E é aqui que também surge Millie Bobby Brown (Stranger Things) a elevar o argumento por completo. Mantenho a minha opinião de que é uma das atrizes mais talentosas da sua geração cujo potencial máximo ainda se encontra por explorar, mas Damsel oferece-lhe uma chance de provar que tem o que é preciso para liderar uma obra de escala maior. Brown consegue capturar dor e desespero como ninguém, mas também espalhar bondade, amor e charme com facilidade. É, sem dúvidas, a grande razão pela qual me mantive interessado até ao fim, mesmo antecipando uma conclusão bastante óbvia. Nota também para o trabalho de voz fantástico de Shohreh Aghdashloo (Arcane), que oferece ao dragão com tons de dourado uma presença assustadora e poderosa.

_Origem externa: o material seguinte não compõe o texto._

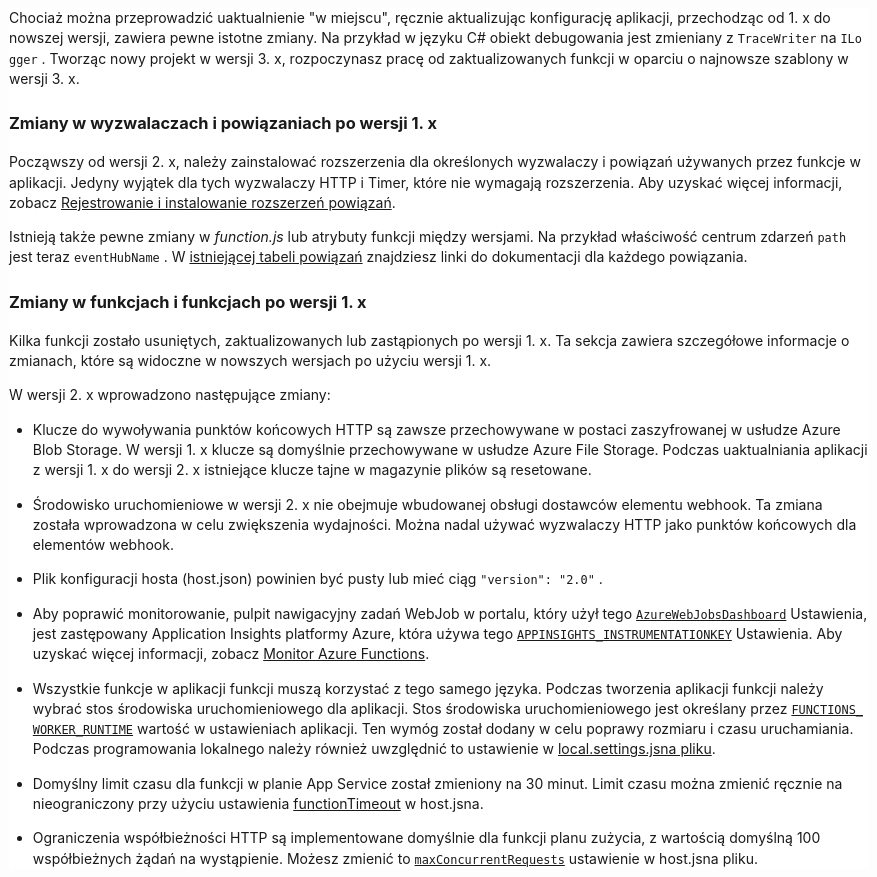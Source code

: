 Chociaż można przeprowadzić uaktualnienie "w miejscu", ręcznie aktualizując konfigurację aplikacji, przechodząc od 1. x do nowszej wersji, zawiera pewne istotne zmiany. Na przykład w języku C# obiekt debugowania jest zmieniany z `TraceWriter` na `ILogger` . Tworząc nowy projekt w wersji 3. x, rozpoczynasz pracę od zaktualizowanych funkcji w oparciu o najnowsze szablony w wersji 3. x.

### <a name="changes-in-triggers-and-bindings-after-version-1x"></a>Zmiany w wyzwalaczach i powiązaniach po wersji 1. x

Począwszy od wersji 2. x, należy zainstalować rozszerzenia dla określonych wyzwalaczy i powiązań używanych przez funkcje w aplikacji. Jedyny wyjątek dla tych wyzwalaczy HTTP i Timer, które nie wymagają rozszerzenia.  Aby uzyskać więcej informacji, zobacz [Rejestrowanie i instalowanie rozszerzeń powiązań](./functions-bindings-register.md).

Istnieją także pewne zmiany w *function.js* lub atrybuty funkcji między wersjami. Na przykład właściwość centrum zdarzeń `path` jest teraz `eventHubName` . W [istniejącej tabeli powiązań](#bindings) znajdziesz linki do dokumentacji dla każdego powiązania.

### <a name="changes-in-features-and-functionality-after-version-1x"></a>Zmiany w funkcjach i funkcjach po wersji 1. x

Kilka funkcji zostało usuniętych, zaktualizowanych lub zastąpionych po wersji 1. x. Ta sekcja zawiera szczegółowe informacje o zmianach, które są widoczne w nowszych wersjach po użyciu wersji 1. x.

W wersji 2. x wprowadzono następujące zmiany:

* Klucze do wywoływania punktów końcowych HTTP są zawsze przechowywane w postaci zaszyfrowanej w usłudze Azure Blob Storage. W wersji 1. x klucze są domyślnie przechowywane w usłudze Azure File Storage. Podczas uaktualniania aplikacji z wersji 1. x do wersji 2. x istniejące klucze tajne w magazynie plików są resetowane.

* Środowisko uruchomieniowe w wersji 2. x nie obejmuje wbudowanej obsługi dostawców elementu webhook. Ta zmiana została wprowadzona w celu zwiększenia wydajności. Można nadal używać wyzwalaczy HTTP jako punktów końcowych dla elementów webhook.

* Plik konfiguracji hosta (host.json) powinien być pusty lub mieć ciąg `"version": "2.0"` .

* Aby poprawić monitorowanie, pulpit nawigacyjny zadań WebJob w portalu, który użył tego [`AzureWebJobsDashboard`](functions-app-settings.md#azurewebjobsdashboard) Ustawienia, jest zastępowany Application Insights platformy Azure, która używa tego [`APPINSIGHTS_INSTRUMENTATIONKEY`](functions-app-settings.md#appinsights_instrumentationkey) Ustawienia. Aby uzyskać więcej informacji, zobacz [Monitor Azure Functions](functions-monitoring.md).

* Wszystkie funkcje w aplikacji funkcji muszą korzystać z tego samego języka. Podczas tworzenia aplikacji funkcji należy wybrać stos środowiska uruchomieniowego dla aplikacji. Stos środowiska uruchomieniowego jest określany przez [`FUNCTIONS_WORKER_RUNTIME`](functions-app-settings.md#functions_worker_runtime) wartość w ustawieniach aplikacji. Ten wymóg został dodany w celu poprawy rozmiaru i czasu uruchamiania. Podczas programowania lokalnego należy również uwzględnić to ustawienie w [local.settings.jsna pliku](functions-run-local.md#local-settings-file).

* Domyślny limit czasu dla funkcji w planie App Service został zmieniony na 30 minut. Limit czasu można zmienić ręcznie na nieograniczony przy użyciu ustawienia [functionTimeout](functions-host-json.md#functiontimeout) w host.jsna.

* Ograniczenia współbieżności HTTP są implementowane domyślnie dla funkcji planu zużycia, z wartością domyślną 100 współbieżnych żądań na wystąpienie. Możesz zmienić to [`maxConcurrentRequests`](functions-host-json.md#http) ustawienie w host.jsna pliku.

Finalmente, uma última menção à cinematografia de Larry Fong (The Tomorrow War) e banda sonora de David Fleming (Blue Planet II). O género de fantasia encontra-se inerentemente ligado a uma experiência audiovisual impactante devido aos elementos naturalmente grandiosos em escala, pelo que uma fotografia e produção sonora cinemáticas são vitais para gerar aquele ambiente épico que os espetadores tanto desejam. Felizmente, Damsel encontra-se recheado de planos largos fantásticos e “money shots” que darão excelentes wallpapers. Pena que a história básica não acompanhe todos os componentes técnicos…

VEREDITO

Damsel tenta entregar uma história de empoderamento e de aventura dentro do riquíssimo género do fantástico, mas acaba por se encontrar emaranhado nas teias da previsibilidade e das oportunidades perdidas para uma inovação narrativa mais profunda. Apesar das suas falhas, a obra destaca-se pela sua proeza técnica, desde efeitos visualmente impressionantes até à construção de um mundo imersivo, ultimamente ancorado pela prestação cativante de Millie Bobby Brown. Embora esteja longe de redefinir o género ou até deixar uma marca indelével no cinema, é uma viagem caseira agradável com momentos de charme e resiliência genuínos.